# Task goal
Give as output the line that contains "- **Public bucket**: ✅", followed by every remaining line of the entries, unchanged and with nothing added.

>>>

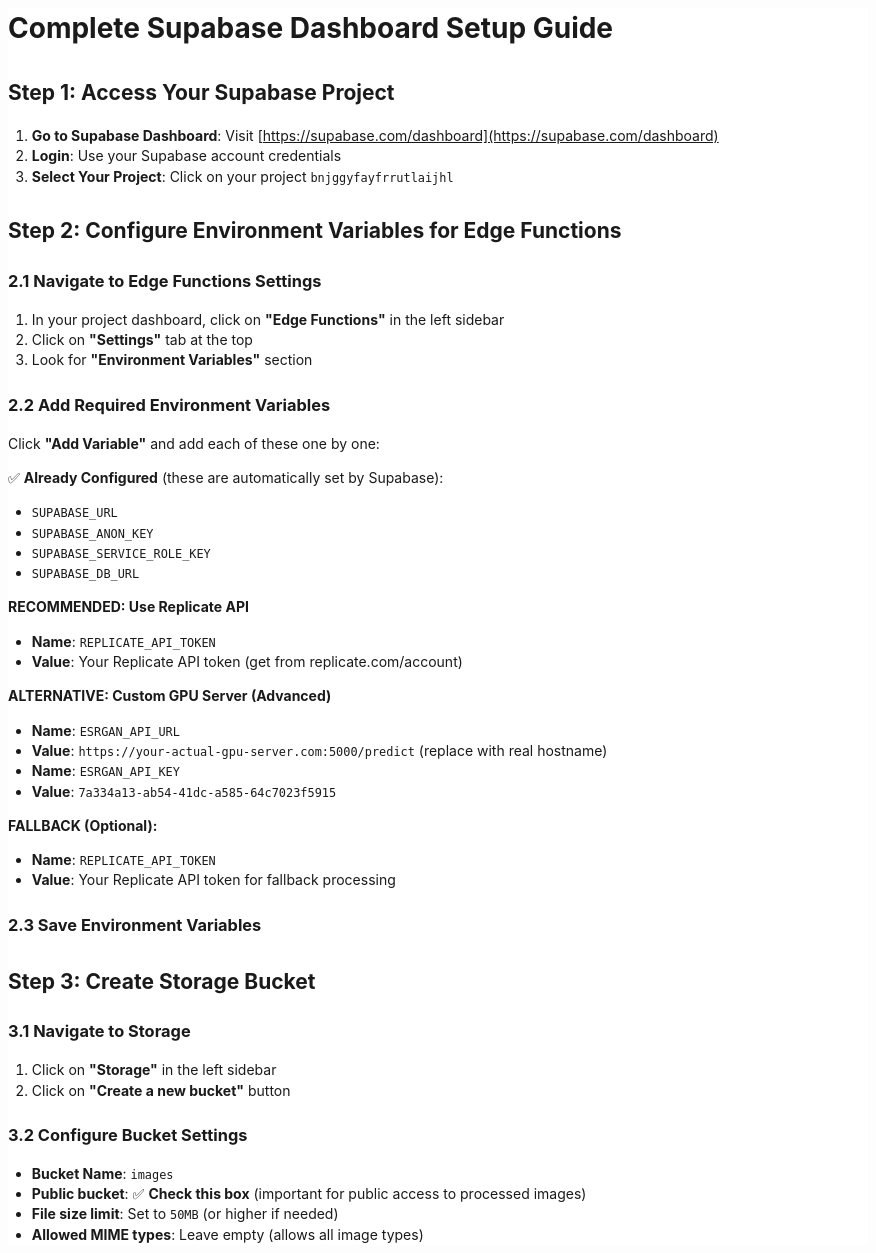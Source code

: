 # Complete Supabase Dashboard Setup Guide

## Step 1: Access Your Supabase Project

1. **Go to Supabase Dashboard**: Visit [https://supabase.com/dashboard](https://supabase.com/dashboard)
2. **Login**: Use your Supabase account credentials
3. **Select Your Project**: Click on your project `bnjggyfayfrrutlaijhl`

## Step 2: Configure Environment Variables for Edge Functions

### 2.1 Navigate to Edge Functions Settings
1. In your project dashboard, click on **"Edge Functions"** in the left sidebar
2. Click on **"Settings"** tab at the top
3. Look for **"Environment Variables"** section

### 2.2 Add Required Environment Variables
Click **"Add Variable"** and add each of these one by one:

✅ **Already Configured** (these are automatically set by Supabase):
- `SUPABASE_URL`
- `SUPABASE_ANON_KEY` 
- `SUPABASE_SERVICE_ROLE_KEY`
- `SUPABASE_DB_URL`

**RECOMMENDED: Use Replicate API**
- **Name**: `REPLICATE_API_TOKEN`
- **Value**: Your Replicate API token (get from replicate.com/account)

**ALTERNATIVE: Custom GPU Server (Advanced)**
- **Name**: `ESRGAN_API_URL`
- **Value**: `https://your-actual-gpu-server.com:5000/predict` (replace with real hostname)
- **Name**: `ESRGAN_API_KEY`
- **Value**: `7a334a13-ab54-41dc-a585-64c7023f5915`

**FALLBACK (Optional):**
- **Name**: `REPLICATE_API_TOKEN`
- **Value**: Your Replicate API token for fallback processing

### 2.3 Save Environment Variables

## Step 3: Create Storage Bucket

### 3.1 Navigate to Storage
1. Click on **"Storage"** in the left sidebar
2. Click on **"Create a new bucket"** button

### 3.2 Configure Bucket Settings
- **Bucket Name**: `images`
- **Public bucket**: ✅ **Check this box** (important for public access to processed images)
- **File size limit**: Set to `50MB` (or higher if needed)
- **Allowed MIME types**: Leave empty (allows all image types)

<<<

# Final answer
- **Public bucket**: ✅ **Check this box** (important for public access to processed images)
- **File size limit**: Set to `50MB` (or higher if needed)
- **Allowed MIME types**: Leave empty (allows all image types)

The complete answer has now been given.